___ Input material
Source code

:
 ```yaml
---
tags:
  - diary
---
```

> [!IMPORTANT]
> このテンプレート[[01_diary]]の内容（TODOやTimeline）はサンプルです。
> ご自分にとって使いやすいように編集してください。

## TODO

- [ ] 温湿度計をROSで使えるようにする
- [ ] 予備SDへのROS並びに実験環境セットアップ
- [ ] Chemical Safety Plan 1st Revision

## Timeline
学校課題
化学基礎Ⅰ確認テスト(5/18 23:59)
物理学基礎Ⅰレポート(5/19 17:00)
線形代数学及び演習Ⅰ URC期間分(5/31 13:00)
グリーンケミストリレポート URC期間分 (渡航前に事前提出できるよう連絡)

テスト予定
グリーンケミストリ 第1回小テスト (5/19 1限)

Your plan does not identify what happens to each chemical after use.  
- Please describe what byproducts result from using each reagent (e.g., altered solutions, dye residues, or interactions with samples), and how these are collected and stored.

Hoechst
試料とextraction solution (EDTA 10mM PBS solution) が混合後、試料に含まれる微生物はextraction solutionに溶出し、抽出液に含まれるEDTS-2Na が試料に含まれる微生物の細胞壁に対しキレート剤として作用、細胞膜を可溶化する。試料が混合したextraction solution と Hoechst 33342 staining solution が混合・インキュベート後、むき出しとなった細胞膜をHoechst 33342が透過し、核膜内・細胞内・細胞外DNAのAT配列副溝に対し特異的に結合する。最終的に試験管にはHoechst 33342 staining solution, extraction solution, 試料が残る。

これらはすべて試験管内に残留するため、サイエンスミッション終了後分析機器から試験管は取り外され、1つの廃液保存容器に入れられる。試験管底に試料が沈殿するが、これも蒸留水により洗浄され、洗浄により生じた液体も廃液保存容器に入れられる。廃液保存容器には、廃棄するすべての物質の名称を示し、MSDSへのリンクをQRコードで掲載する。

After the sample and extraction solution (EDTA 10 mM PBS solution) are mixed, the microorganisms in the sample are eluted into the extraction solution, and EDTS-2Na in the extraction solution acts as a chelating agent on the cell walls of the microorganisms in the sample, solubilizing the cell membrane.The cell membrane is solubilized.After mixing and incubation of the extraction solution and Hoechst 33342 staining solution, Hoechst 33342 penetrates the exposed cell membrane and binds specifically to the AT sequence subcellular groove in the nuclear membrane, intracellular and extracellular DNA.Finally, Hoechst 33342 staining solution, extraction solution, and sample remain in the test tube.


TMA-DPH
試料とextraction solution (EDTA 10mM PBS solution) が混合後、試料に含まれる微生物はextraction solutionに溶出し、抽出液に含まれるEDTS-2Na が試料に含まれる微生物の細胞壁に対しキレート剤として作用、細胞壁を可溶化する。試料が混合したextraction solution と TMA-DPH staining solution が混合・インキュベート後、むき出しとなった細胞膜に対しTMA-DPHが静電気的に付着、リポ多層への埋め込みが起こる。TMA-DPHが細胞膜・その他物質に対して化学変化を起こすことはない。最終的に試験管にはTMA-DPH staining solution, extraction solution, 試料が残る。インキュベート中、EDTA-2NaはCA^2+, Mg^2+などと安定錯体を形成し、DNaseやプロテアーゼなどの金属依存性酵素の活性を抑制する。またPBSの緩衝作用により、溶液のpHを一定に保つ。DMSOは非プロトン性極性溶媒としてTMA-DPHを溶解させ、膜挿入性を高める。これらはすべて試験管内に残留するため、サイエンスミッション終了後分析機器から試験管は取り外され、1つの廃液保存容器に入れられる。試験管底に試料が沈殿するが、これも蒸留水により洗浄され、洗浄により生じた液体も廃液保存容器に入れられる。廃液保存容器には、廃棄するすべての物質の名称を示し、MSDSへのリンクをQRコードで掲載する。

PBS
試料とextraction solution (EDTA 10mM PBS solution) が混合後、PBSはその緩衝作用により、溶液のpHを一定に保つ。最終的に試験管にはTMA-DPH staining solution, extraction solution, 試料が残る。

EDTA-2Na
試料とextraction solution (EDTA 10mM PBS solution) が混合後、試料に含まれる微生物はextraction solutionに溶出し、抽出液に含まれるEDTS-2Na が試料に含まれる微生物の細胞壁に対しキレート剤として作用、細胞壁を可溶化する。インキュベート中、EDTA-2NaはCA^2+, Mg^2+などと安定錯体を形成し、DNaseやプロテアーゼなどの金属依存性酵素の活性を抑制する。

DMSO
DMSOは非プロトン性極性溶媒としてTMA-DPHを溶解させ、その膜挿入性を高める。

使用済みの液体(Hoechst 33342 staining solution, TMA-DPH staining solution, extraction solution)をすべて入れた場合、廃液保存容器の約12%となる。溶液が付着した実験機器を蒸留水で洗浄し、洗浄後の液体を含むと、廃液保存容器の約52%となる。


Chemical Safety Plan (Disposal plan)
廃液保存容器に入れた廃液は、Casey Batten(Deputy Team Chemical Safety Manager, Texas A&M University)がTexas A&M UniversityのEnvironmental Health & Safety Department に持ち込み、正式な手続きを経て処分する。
______
Exercise |
Repeat, exactly as they stand above, the lines from the line with "33342 staining solution, extraction solution, 試料が残る。" to the line with "DMSOは非プロトン性極性溶媒としてTMA-DPHを溶解させ、その膜挿入性を高める。", both lines included.

Answer below |
試料とextraction solution (EDTA 10mM PBS solution) が混合後、試料に含まれる微生物はextraction solutionに溶出し、抽出液に含まれるEDTS-2Na が試料に含まれる微生物の細胞壁に対しキレート剤として作用、細胞膜を可溶化する。試料が混合したextraction solution と Hoechst 33342 staining solution が混合・インキュベート後、むき出しとなった細胞膜をHoechst 33342が透過し、核膜内・細胞内・細胞外DNAのAT配列副溝に対し特異的に結合する。最終的に試験管にはHoechst 33342 staining solution, extraction solution, 試料が残る。

これらはすべて試験管内に残留するため、サイエンスミッション終了後分析機器から試験管は取り外され、1つの廃液保存容器に入れられる。試験管底に試料が沈殿するが、これも蒸留水により洗浄され、洗浄により生じた液体も廃液保存容器に入れられる。廃液保存容器には、廃棄するすべての物質の名称を示し、MSDSへのリンクをQRコードで掲載する。

After the sample and extraction solution (EDTA 10 mM PBS solution) are mixed, the microorganisms in the sample are eluted into the extraction solution, and EDTS-2Na in the extraction solution acts as a chelating agent on the cell walls of the microorganisms in the sample, solubilizing the cell membrane.The cell membrane is solubilized.After mixing and incubation of the extraction solution and Hoechst 33342 staining solution, Hoechst 33342 penetrates the exposed cell membrane and binds specifically to the AT sequence subcellular groove in the nuclear membrane, intracellular and extracellular DNA.Finally, Hoechst 33342 staining solution, extraction solution, and sample remain in the test tube.


TMA-DPH
試料とextraction solution (EDTA 10mM PBS solution) が混合後、試料に含まれる微生物はextraction solutionに溶出し、抽出液に含まれるEDTS-2Na が試料に含まれる微生物の細胞壁に対しキレート剤として作用、細胞壁を可溶化する。試料が混合したextraction solution と TMA-DPH staining solution が混合・インキュベート後、むき出しとなった細胞膜に対しTMA-DPHが静電気的に付着、リポ多層への埋め込みが起こる。TMA-DPHが細胞膜・その他物質に対して化学変化を起こすことはない。最終的に試験管にはTMA-DPH staining solution, extraction solution, 試料が残る。インキュベート中、EDTA-2NaはCA^2+, Mg^2+などと安定錯体を形成し、DNaseやプロテアーゼなどの金属依存性酵素の活性を抑制する。またPBSの緩衝作用により、溶液のpHを一定に保つ。DMSOは非プロトン性極性溶媒としてTMA-DPHを溶解させ、膜挿入性を高める。これらはすべて試験管内に残留するため、サイエンスミッション終了後分析機器から試験管は取り外され、1つの廃液保存容器に入れられる。試験管底に試料が沈殿するが、これも蒸留水により洗浄され、洗浄により生じた液体も廃液保存容器に入れられる。廃液保存容器には、廃棄するすべての物質の名称を示し、MSDSへのリンクをQRコードで掲載する。

PBS
試料とextraction solution (EDTA 10mM PBS solution) が混合後、PBSはその緩衝作用により、溶液のpHを一定に保つ。最終的に試験管にはTMA-DPH staining solution, extraction solution, 試料が残る。

EDTA-2Na
試料とextraction solution (EDTA 10mM PBS solution) が混合後、試料に含まれる微生物はextraction solutionに溶出し、抽出液に含まれるEDTS-2Na が試料に含まれる微生物の細胞壁に対しキレート剤として作用、細胞壁を可溶化する。インキュベート中、EDTA-2NaはCA^2+, Mg^2+などと安定錯体を形成し、DNaseやプロテアーゼなどの金属依存性酵素の活性を抑制する。

DMSO
DMSOは非プロトン性極性溶媒としてTMA-DPHを溶解させ、その膜挿入性を高める。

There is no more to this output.